- [RECORDS PROVIDED]
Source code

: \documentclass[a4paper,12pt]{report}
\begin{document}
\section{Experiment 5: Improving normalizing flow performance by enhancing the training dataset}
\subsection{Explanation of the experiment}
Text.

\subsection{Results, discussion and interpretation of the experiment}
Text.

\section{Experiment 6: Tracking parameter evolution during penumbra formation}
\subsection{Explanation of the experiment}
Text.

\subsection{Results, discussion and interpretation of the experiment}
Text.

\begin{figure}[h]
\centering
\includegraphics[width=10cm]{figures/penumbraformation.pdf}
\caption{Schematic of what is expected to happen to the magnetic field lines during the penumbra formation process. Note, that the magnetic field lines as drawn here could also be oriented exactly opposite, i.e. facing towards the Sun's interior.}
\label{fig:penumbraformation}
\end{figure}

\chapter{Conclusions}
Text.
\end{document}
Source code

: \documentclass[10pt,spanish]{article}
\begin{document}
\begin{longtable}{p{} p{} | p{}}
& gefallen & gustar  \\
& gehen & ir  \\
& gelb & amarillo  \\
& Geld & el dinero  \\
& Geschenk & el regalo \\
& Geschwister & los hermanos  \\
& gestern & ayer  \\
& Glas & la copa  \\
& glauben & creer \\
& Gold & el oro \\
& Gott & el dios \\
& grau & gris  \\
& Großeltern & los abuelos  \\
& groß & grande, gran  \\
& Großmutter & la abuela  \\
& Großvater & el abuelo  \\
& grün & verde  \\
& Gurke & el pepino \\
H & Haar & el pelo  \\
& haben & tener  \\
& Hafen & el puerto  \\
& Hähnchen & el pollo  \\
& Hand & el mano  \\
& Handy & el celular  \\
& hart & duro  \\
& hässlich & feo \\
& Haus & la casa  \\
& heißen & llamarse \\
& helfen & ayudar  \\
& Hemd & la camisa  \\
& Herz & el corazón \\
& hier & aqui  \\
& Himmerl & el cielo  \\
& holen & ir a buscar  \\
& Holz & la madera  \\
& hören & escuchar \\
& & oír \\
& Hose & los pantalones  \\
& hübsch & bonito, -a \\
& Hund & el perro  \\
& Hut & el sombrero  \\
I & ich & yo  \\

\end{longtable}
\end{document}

- [TASK STATEMENT]
Gather each line from the entries above that includes the word "during".

- [EXERCISE RESPONSE]
\section{Experiment 6: Tracking parameter evolution during penumbra formation}
\caption{Schematic of what is expected to happen to the magnetic field lines during the penumbra formation process. Note, that the magnetic field lines as drawn here could also be oriented exactly opposite, i.e. facing towards the Sun's interior.}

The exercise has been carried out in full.